J'aime l'inachèvement quand j'écris ou quand je lis parce que,
d'une certaine manière, telle est aussi la vie et la littérature
n'est pas toujours là pour embellir ce qui est, pour l'achever comme
s'il y avait toujours un début et une fin. Le lecteur est laissé en
plan et les personnages auxquels il s'est tant attaché pendant tant
de pages s'en vont sans qu'il sache le fin mot de l'histoire mais
c'est beau comme ça. C'est une façon d'apprendre la liberté et de
l'offrir même à des « êtres de papier ».
Ainsi, Les Contes de la
Rose pourpre n'ont rien
d'une suite mais seulement plusieurs fenêtres ouvertes sur l'univers
qu'a construit ou reconstruit Michel Faber à partir de l'époque
victorienne.
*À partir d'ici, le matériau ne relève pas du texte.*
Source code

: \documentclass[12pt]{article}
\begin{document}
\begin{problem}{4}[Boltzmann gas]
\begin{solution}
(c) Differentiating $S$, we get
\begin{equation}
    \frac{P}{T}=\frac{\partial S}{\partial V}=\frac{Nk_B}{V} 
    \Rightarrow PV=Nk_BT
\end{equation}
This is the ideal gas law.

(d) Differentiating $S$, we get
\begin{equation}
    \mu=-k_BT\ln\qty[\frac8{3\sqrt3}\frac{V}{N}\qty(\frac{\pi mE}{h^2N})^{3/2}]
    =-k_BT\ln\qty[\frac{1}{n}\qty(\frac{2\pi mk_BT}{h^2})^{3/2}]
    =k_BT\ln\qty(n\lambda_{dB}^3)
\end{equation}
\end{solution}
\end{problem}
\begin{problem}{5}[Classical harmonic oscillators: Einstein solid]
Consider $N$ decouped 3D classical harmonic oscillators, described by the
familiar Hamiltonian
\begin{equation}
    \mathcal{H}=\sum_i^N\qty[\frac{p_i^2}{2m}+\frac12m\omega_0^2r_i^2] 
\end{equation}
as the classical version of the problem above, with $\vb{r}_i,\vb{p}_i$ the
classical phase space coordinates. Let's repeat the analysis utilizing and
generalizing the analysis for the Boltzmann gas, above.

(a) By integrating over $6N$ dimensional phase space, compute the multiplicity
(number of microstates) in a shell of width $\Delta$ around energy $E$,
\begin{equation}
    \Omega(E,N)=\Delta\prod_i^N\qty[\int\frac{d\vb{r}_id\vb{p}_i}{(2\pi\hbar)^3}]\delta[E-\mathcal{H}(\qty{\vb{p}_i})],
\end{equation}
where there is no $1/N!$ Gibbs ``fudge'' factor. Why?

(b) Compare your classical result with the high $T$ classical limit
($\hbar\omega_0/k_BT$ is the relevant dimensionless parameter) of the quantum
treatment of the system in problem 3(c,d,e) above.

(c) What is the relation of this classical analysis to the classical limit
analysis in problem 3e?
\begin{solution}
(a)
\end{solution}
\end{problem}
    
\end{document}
Si vous n'avez pas lu La Rose Pourpre et le
Lys mais que vous avez tout
de même envie d'entrer par la mauvaise porte, la porte de derrière,
dans cet univers néo-victorien où les bas-fonds et la bourgeoisie
de Londres se côtoient sans gène, je vous conseille de ne pas lire
l’avant-propos de l'auteur qui justement raconte la fin, dasn ses détails. Sauf si ça
ne vous dérange pas et que vous faites partie des lecteurs qu'il
cite au début, ceux qui « accordent si peu de prix
au suspense, ou craignent tant les mauvaises surprises, qu'ils vont
droit à la dernière page du livre voir comment cela se termine ».
Toutefois, ce n'est pas moi qui
vous raconterait la fin ! A vous de choisir par quel bout vous
voulez prendre cette histoire.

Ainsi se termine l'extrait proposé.